Problem — Would you return, word for word, the lines of the data below from the line with "13.31 & 392.35 \\" through the line with "32839.56 & 556277.56 \\", and no others?

Source information —

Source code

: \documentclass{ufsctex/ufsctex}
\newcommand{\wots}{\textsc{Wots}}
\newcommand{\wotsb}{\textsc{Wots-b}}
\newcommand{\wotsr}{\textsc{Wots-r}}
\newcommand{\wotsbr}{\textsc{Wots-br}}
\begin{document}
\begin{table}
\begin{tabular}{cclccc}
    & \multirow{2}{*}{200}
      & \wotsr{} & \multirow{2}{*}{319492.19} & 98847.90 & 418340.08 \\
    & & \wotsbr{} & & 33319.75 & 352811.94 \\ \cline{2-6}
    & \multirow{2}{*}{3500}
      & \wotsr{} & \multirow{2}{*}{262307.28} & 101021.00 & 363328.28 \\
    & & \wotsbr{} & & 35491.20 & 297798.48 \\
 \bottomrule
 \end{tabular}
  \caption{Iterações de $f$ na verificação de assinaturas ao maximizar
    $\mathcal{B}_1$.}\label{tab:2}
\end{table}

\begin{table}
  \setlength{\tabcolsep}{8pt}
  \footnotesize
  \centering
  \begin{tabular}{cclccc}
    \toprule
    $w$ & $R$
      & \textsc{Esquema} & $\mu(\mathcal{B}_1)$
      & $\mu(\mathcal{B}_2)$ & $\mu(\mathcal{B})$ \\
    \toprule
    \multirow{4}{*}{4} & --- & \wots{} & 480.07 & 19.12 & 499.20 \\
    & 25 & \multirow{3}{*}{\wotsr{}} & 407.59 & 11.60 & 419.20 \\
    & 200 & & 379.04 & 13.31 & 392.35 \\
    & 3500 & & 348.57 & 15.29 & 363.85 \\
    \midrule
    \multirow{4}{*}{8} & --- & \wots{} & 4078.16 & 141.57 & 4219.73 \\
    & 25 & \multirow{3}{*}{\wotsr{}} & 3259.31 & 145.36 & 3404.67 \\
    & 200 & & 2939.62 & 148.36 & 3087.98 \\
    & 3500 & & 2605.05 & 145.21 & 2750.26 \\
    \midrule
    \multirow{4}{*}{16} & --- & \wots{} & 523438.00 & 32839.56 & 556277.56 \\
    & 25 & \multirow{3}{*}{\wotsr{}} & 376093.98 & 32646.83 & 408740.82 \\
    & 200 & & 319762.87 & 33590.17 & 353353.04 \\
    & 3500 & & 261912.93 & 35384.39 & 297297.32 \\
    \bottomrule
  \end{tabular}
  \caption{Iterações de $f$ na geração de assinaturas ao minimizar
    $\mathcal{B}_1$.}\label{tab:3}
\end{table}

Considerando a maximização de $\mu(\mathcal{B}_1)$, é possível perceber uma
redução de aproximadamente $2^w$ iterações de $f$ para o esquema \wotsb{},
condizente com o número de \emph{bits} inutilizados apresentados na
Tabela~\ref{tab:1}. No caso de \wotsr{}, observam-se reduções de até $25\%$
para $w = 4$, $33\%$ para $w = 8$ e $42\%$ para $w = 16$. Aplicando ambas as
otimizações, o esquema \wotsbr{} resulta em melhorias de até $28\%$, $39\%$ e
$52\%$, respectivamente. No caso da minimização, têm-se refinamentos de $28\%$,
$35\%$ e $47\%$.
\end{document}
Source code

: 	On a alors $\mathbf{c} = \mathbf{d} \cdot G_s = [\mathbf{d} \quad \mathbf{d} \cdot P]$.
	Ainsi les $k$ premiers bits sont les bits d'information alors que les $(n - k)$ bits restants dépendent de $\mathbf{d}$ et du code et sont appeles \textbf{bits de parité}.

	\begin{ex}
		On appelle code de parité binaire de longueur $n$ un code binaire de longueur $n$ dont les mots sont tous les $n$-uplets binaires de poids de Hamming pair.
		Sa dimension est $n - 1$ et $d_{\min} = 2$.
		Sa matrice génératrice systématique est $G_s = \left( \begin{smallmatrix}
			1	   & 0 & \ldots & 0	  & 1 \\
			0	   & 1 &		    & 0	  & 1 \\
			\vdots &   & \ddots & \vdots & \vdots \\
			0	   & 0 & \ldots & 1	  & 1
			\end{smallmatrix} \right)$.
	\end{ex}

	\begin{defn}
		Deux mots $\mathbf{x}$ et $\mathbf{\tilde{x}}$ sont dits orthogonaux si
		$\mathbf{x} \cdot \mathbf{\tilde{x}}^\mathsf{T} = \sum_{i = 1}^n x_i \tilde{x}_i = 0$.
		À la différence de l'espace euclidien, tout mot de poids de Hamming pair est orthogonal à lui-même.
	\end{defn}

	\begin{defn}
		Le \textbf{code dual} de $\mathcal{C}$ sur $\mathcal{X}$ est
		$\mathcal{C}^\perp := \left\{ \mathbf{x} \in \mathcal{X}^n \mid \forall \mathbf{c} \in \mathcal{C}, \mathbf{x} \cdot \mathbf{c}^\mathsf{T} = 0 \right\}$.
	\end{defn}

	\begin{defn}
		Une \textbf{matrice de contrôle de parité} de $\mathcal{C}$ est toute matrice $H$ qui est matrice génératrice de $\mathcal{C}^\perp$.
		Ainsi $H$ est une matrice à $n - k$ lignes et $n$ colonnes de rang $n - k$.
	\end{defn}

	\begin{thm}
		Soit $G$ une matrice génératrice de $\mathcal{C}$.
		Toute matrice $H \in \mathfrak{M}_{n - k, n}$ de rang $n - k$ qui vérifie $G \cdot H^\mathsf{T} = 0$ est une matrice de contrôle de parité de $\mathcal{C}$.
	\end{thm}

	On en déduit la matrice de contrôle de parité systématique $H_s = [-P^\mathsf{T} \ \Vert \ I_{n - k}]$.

Written solution —
    & 200 & & 379.04 & 13.31 & 392.35 \\
    & 3500 & & 348.57 & 15.29 & 363.85 \\
    \midrule
    \multirow{4}{*}{8} & --- & \wots{} & 4078.16 & 141.57 & 4219.73 \\
    & 25 & \multirow{3}{*}{\wotsr{}} & 3259.31 & 145.36 & 3404.67 \\
    & 200 & & 2939.62 & 148.36 & 3087.98 \\
    & 3500 & & 2605.05 & 145.21 & 2750.26 \\
    \midrule
    \multirow{4}{*}{16} & --- & \wots{} & 523438.00 & 32839.56 & 556277.56 \\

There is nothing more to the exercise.